What this calculator does
The Home Affordability Calculator works backward from the monthly payment you can comfortably afford to the maximum home price you can buy. Instead of starting with a home price and computing the payment, you tell it the total monthly housing payment you can handle (principal, interest, taxes and insurance), your down payment, the loan term and interest rate, and it solves for the loan amount and the price. The math is universal fixed-rate amortizing mortgage math; the currency symbol is cosmetic and the defaults use US dollars.
How to use it
Enter the total monthly payment you can afford, your planned down payment, the mortgage term (years or months), the annual interest rate, and your estimated annual property taxes and homeowner's insurance. The calculator strips the taxes and insurance out of your payment to find what is left for principal and interest, then inverts the mortgage formula to find the largest loan that monthly amount can support.

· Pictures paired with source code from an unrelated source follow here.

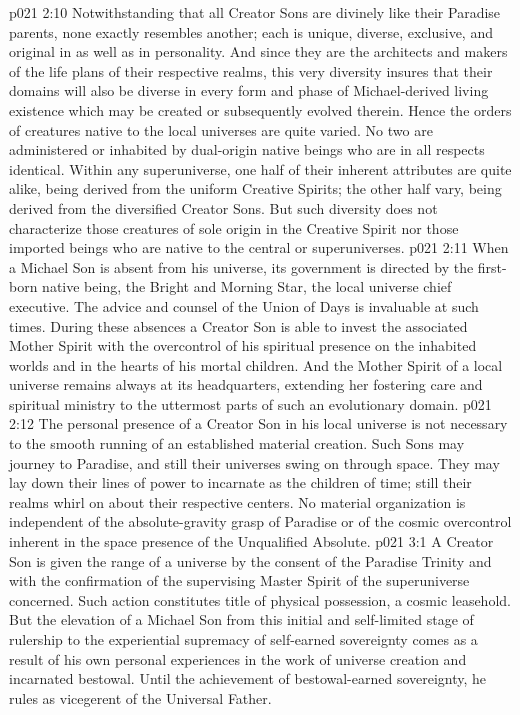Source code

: \vs p021 2:10 Notwithstanding that all Creator Sons are divinely like their Paradise parents, none exactly resembles another; each is unique, diverse, exclusive, and original in  as well as in personality. And since they are the architects and makers of the life plans of their respective realms, this very diversity insures that their domains will also be diverse in every form and phase of Michael\hyp{}derived living existence which may be created or subsequently evolved therein. Hence the orders of creatures native to the local universes are quite varied. No two are administered or inhabited by dual\hyp{}origin native beings who are in all respects identical. Within any superuniverse, one half of their inherent attributes are quite alike, being derived from the uniform Creative Spirits; the other half vary, being derived from the diversified Creator Sons. But such diversity does not characterize those creatures of sole origin in the Creative Spirit nor those imported beings who are native to the central or superuniverses.
\vs p021 2:11 \pc When a Michael Son is absent from his universe, its government is directed by the first\hyp{}born native being, the Bright and Morning Star, the local universe chief executive. The advice and counsel of the Union of Days is invaluable at such times. During these absences a Creator Son is able to invest the associated Mother Spirit with the overcontrol of his spiritual presence on the inhabited worlds and in the hearts of his mortal children. And the Mother Spirit of a local universe remains always at its headquarters, extending her fostering care and spiritual ministry to the uttermost parts of such an evolutionary domain.
\vs p021 2:12 The personal presence of a Creator Son in his local universe is not necessary to the smooth running of an established material creation. Such Sons may journey to Paradise, and still their universes swing on through space. They may lay down their lines of power to incarnate as the children of time; still their realms whirl on about their respective centers. No material organization is independent of the absolute\hyp{}gravity grasp of Paradise or of the cosmic overcontrol inherent in the space presence of the Unqualified Absolute.
\vs p021 3:1 A Creator Son is given the range of a universe by the consent of the Paradise Trinity and with the confirmation of the supervising Master Spirit of the superuniverse concerned. Such action constitutes title of physical possession, a cosmic leasehold. But the elevation of a Michael Son from this initial and self\hyp{}limited stage of rulership to the experiential supremacy of self\hyp{}earned sovereignty comes as a result of his own personal experiences in the work of universe creation and incarnated bestowal. Until the achievement of bestowal\hyp{}earned sovereignty, he rules as vicegerent of the Universal Father.
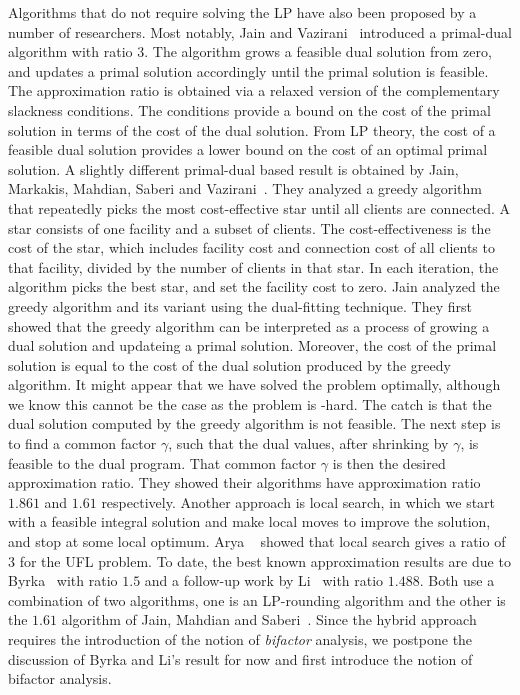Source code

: \documentclass[oneside,final]{ucr}
\begin{document}
Algorithms that do not require solving the LP have also been
proposed by a number of researchers. Most notably, Jain and
Vazirani~\cite{JainV01} introduced a primal-dual algorithm
with ratio $3$. The algorithm grows a feasible dual solution
from zero, and updates a primal solution accordingly until
the primal solution is feasible. The approximation ratio is
obtained via a relaxed version of the complementary
slackness conditions. The conditions provide a bound on the
cost of the primal solution in terms of the cost of the dual
solution. From LP theory, the cost of a feasible dual
solution provides a lower bound on the cost of an optimal
primal solution. A slightly different primal-dual based
result is obtained by Jain, Markakis, Mahdian, Saberi and
Vazirani~\cite{JainMMSV03}. They analyzed a greedy algorithm
that repeatedly picks the most cost-effective star until all
clients are connected. A star consists of one facility and a
subset of clients. The cost-effectiveness is the cost of the
star, which includes facility cost and connection cost of
all clients to that facility, divided by the number of
clients in that star. In each iteration, the algorithm picks
the best star, and set the facility cost to zero. Jain
{\etal} analyzed the greedy algorithm and its variant using
the dual-fitting technique. They first showed that the
greedy algorithm can be interpreted as a process of growing
a dual solution and updateing a primal solution. Moreover,
the cost of the primal solution is equal to the cost of the
dual solution produced by the greedy algorithm. It might
appear that we have solved the {\UFL} problem optimally,
although we know this cannot be the case as the {\UFL}
problem is {\NP}-hard. The catch is that the dual solution
computed by the greedy algorithm is not feasible. The next
step is to find a common factor $\gamma$, such that the dual
values, after shrinking by $\gamma$, is feasible to the dual
program. That common factor $\gamma$ is then the desired
approximation ratio. They showed their algorithms have
approximation ratio $1.861$ and $1.61$ respectively. Another
approach is local search, in which we start with a feasible
integral solution and make local moves to improve the
solution, and stop at some local optimum. Arya
{\etal}~\cite{AryaGKMMP01} showed that local search gives a
ratio of $3$ for the UFL problem. To date, the best known
approximation results are due to Byrka~\cite{Byrka07} with
ratio $1.5$ and a follow-up work by Li~\cite{Li11} with
ratio $1.488$. Both use a combination of two algorithms, one
is an LP-rounding algorithm and the other is the $1.61$
algorithm of Jain, Mahdian and Saberi~\cite{JainMS02}. Since
the hybrid approach requires the introduction of the notion
of \emph{bifactor} analysis, we postpone the discussion of
Byrka and Li's result for now and first introduce the notion
of bifactor analysis.
\end{document}
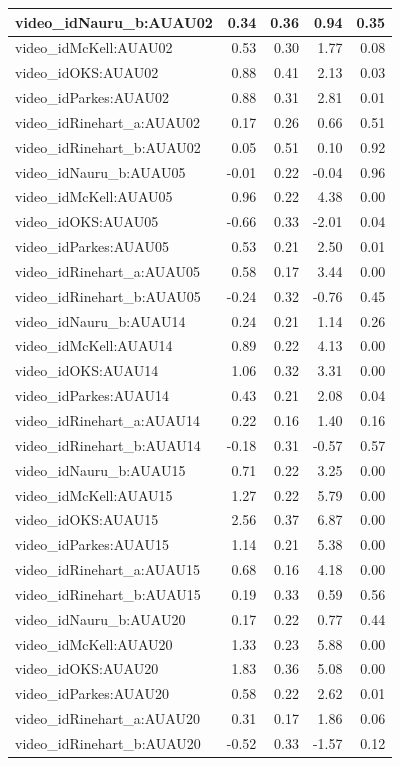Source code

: \documentclass{monashthesis}
\begin{document}
\begin{tabular}{l|r|r|r|r}
\hline
video\_idNauru\_b:AUAU02 & 0.34 & 0.36 & 0.94 & 0.35\\
\hline
video\_idMcKell:AUAU02 & 0.53 & 0.30 & 1.77 & 0.08\\
\hline
video\_idOKS:AUAU02 & 0.88 & 0.41 & 2.13 & 0.03\\
\hline
video\_idParkes:AUAU02 & 0.88 & 0.31 & 2.81 & 0.01\\
\hline
video\_idRinehart\_a:AUAU02 & 0.17 & 0.26 & 0.66 & 0.51\\
\hline
video\_idRinehart\_b:AUAU02 & 0.05 & 0.51 & 0.10 & 0.92\\
\hline
video\_idNauru\_b:AUAU05 & -0.01 & 0.22 & -0.04 & 0.96\\
\hline
video\_idMcKell:AUAU05 & 0.96 & 0.22 & 4.38 & 0.00\\
\hline
video\_idOKS:AUAU05 & -0.66 & 0.33 & -2.01 & 0.04\\
\hline
video\_idParkes:AUAU05 & 0.53 & 0.21 & 2.50 & 0.01\\
\hline
video\_idRinehart\_a:AUAU05 & 0.58 & 0.17 & 3.44 & 0.00\\
\hline
video\_idRinehart\_b:AUAU05 & -0.24 & 0.32 & -0.76 & 0.45\\
\hline
video\_idNauru\_b:AUAU14 & 0.24 & 0.21 & 1.14 & 0.26\\
\hline
video\_idMcKell:AUAU14 & 0.89 & 0.22 & 4.13 & 0.00\\
\hline
video\_idOKS:AUAU14 & 1.06 & 0.32 & 3.31 & 0.00\\
\hline
video\_idParkes:AUAU14 & 0.43 & 0.21 & 2.08 & 0.04\\
\hline
video\_idRinehart\_a:AUAU14 & 0.22 & 0.16 & 1.40 & 0.16\\
\hline
video\_idRinehart\_b:AUAU14 & -0.18 & 0.31 & -0.57 & 0.57\\
\hline
video\_idNauru\_b:AUAU15 & 0.71 & 0.22 & 3.25 & 0.00\\
\hline
video\_idMcKell:AUAU15 & 1.27 & 0.22 & 5.79 & 0.00\\
\hline
video\_idOKS:AUAU15 & 2.56 & 0.37 & 6.87 & 0.00\\
\hline
video\_idParkes:AUAU15 & 1.14 & 0.21 & 5.38 & 0.00\\
\hline
video\_idRinehart\_a:AUAU15 & 0.68 & 0.16 & 4.18 & 0.00\\
\hline
video\_idRinehart\_b:AUAU15 & 0.19 & 0.33 & 0.59 & 0.56\\
\hline
video\_idNauru\_b:AUAU20 & 0.17 & 0.22 & 0.77 & 0.44\\
\hline
video\_idMcKell:AUAU20 & 1.33 & 0.23 & 5.88 & 0.00\\
\hline
video\_idOKS:AUAU20 & 1.83 & 0.36 & 5.08 & 0.00\\
\hline
video\_idParkes:AUAU20 & 0.58 & 0.22 & 2.62 & 0.01\\
\hline
video\_idRinehart\_a:AUAU20 & 0.31 & 0.17 & 1.86 & 0.06\\
\hline
video\_idRinehart\_b:AUAU20 & -0.52 & 0.33 & -1.57 & 0.12\\
\hline
\end{tabular}
\end{document}
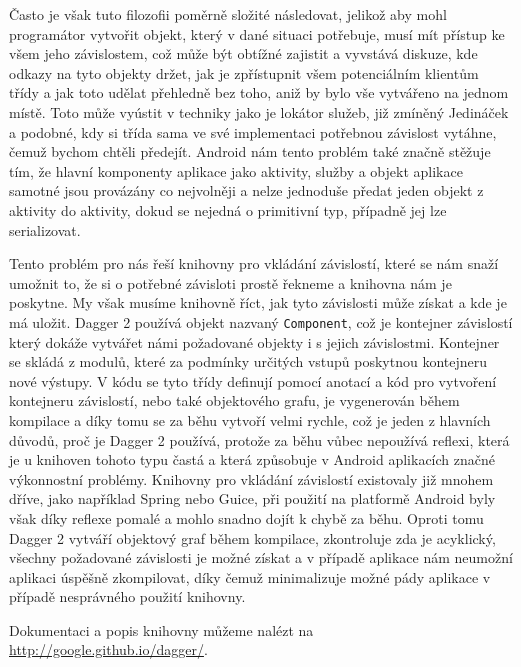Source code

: \documentclass{article}
\begin{document}
Často je však tuto filozofii poměrně složité následovat, jelikož aby mohl programátor vytvořit objekt, který
v dané situaci potřebuje, musí mít přístup ke všem jeho závislostem, což může být obtížné zajistit
a vyvstává diskuze, kde odkazy na tyto objekty držet, jak je zpřístupnit všem potenciálním klientům třídy
a jak toto udělat přehledně bez toho, aniž by bylo vše vytvářeno na jednom místě. Toto může vyústit v techniky
jako je lokátor služeb, již zmíněný Jedináček a podobné, kdy si třída sama ve své implementaci potřebnou
závislost vytáhne, čemuž bychom chtěli předejít.
Android nám tento problém také značně stěžuje tím, že hlavní komponenty aplikace jako aktivity, služby a objekt
aplikace samotné jsou provázány co nejvolněji a nelze jednoduše předat jeden objekt z aktivity do aktivity,
dokud se nejedná o primitivní typ, případně jej lze serializovat.

Tento problém pro nás řeší knihovny pro vkládání závislostí, které se nám snaží umožnit to, že si o potřebné
závisloti prostě řekneme a knihovna nám je poskytne. My však musíme knihovně říct, jak tyto závislosti může
získat a kde je má uložit. Dagger 2 používá objekt nazvaný \texttt{Component}, což je kontejner závislostí
který dokáže vytvářet námi požadované objekty i s jejich závislostmi. Kontejner se skládá z modulů, které
za podmínky určitých vstupů poskytnou kontejneru nové výstupy. V kódu se tyto třídy definují pomocí anotací
a kód pro vytvoření kontejneru závislostí, nebo také objektového grafu, je vygenerován během kompilace
a díky tomu se za běhu vytvoří velmi rychle, což je jeden z hlavních důvodů, proč je Dagger 2 používá,
protože za běhu vůbec nepoužívá reflexi, která je u knihoven tohoto typu častá a která způsobuje v Android
aplikacích značné výkonnostní problémy. Knihovny pro vkládání závislostí existovaly již mnohem dříve,
jako například Spring nebo Guice, při použití na platformě Android byly však díky reflexe pomalé a mohlo snadno
dojít k chybě za běhu. Oproti tomu Dagger 2 vytváří objektový graf během kompilace, zkontroluje zda je acyklický,
všechny požadované závislosti je možné získat a v případě aplikace nám neumožní aplikaci úspěšně zkompilovat,
díky čemuž minimalizuje možné pády aplikace v případě nesprávného použití knihovny.

Dokumentaci a popis knihovny můžeme nalézt na \url{http://google.github.io/dagger/}.
\end{document}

Adding the down payment gives the home price.
The formula explained
First we split the payment: P&I = monthly payment - monthly tax - monthly insurance, where monthly tax = annual taxes / 12 and monthly insurance = annual insurance / 12. Then we invert the present-value-of-an-annuity formula. With monthly rate i = annual rate / 100 / 12 and number of payments n, the maximum loan is $$L = PI \times \frac{1 - (1+i)^{-n}}{i}$$ If the interest rate is zero, this simplifies to \(L = PI \times n\). Finally, $$\text{Home Price} = L + \text{Down Payment}$$
Worked example
Suppose you can afford $950/month, have $20,000 down, want a 30-year term at 4.125%, with $3,200 annual taxes and $520 annual insurance. Monthly tax = $266.67 and insurance = $43.33, so P&I = $640.00. With \(n = 360\) and \(i = 0.0034375\), the loan works out to about $132,054. Add the $20,000 down payment and you can afford a home of roughly $152,054.
FAQ
Why subtract taxes and insurance first? Lenders include taxes and insurance in your monthly housing cost (escrow). Only the leftover P&I actually pays down a loan, so it must be isolated before solving for the loan amount.
What if taxes and insurance exceed my budget? Then there is nothing left for principal and interest, so no mortgage is possible and the affordable home equals only your down payment.
Does this guarantee loan approval? No. It estimates affordability from payment math only; actual approval also depends on income, debt-to-income ratio, credit and lender rules.